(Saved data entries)
########
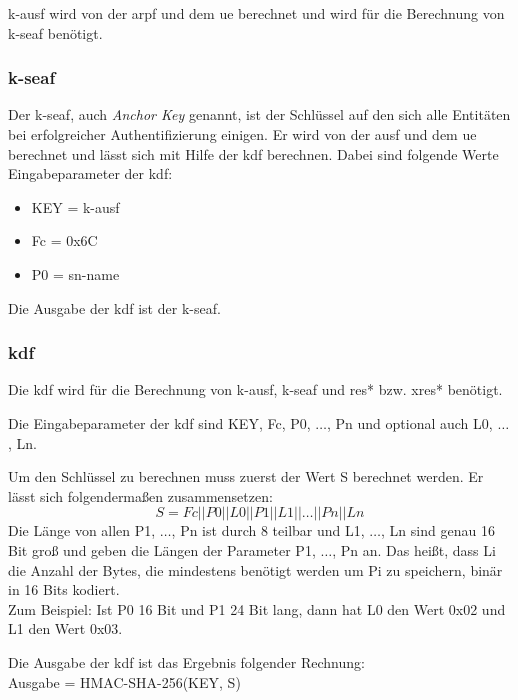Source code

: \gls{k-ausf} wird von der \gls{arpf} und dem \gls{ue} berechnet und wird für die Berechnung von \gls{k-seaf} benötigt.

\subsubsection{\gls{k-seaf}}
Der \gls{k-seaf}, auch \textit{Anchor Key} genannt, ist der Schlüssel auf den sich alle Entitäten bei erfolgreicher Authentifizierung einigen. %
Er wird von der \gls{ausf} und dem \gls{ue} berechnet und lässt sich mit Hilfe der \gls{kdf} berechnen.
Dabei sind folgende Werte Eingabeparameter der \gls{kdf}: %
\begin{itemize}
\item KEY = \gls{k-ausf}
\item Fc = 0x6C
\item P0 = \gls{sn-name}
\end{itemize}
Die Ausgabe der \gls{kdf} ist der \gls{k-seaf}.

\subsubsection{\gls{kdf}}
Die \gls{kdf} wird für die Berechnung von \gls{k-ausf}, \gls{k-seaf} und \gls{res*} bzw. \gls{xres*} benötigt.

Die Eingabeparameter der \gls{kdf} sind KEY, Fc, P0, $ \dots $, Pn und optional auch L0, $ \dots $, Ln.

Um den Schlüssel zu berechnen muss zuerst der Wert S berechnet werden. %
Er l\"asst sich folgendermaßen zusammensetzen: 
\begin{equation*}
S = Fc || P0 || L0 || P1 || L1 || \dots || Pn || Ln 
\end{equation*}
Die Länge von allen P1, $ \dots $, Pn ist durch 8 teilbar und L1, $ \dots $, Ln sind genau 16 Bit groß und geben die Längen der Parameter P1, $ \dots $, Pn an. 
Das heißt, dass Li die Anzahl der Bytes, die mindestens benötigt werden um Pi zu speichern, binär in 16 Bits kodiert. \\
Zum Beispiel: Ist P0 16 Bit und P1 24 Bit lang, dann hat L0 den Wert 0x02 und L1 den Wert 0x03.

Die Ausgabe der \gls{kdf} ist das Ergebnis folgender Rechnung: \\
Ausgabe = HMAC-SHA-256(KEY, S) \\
########
Work to be completed: Nothing should appear in the answer except the lines from the first line of the data through the line holding "Dabei sind folgende", exactly as written, with pictures left out.

Exercise answer:
Source code

: \gls{k-ausf} wird von der \gls{arpf} und dem \gls{ue} berechnet und wird für die Berechnung von \gls{k-seaf} benötigt.

\subsubsection{\gls{k-seaf}}
Der \gls{k-seaf}, auch \textit{Anchor Key} genannt, ist der Schlüssel auf den sich alle Entitäten bei erfolgreicher Authentifizierung einigen. %
Er wird von der \gls{ausf} und dem \gls{ue} berechnet und lässt sich mit Hilfe der \gls{kdf} berechnen.
Dabei sind folgende Werte Eingabeparameter der \gls{kdf}: %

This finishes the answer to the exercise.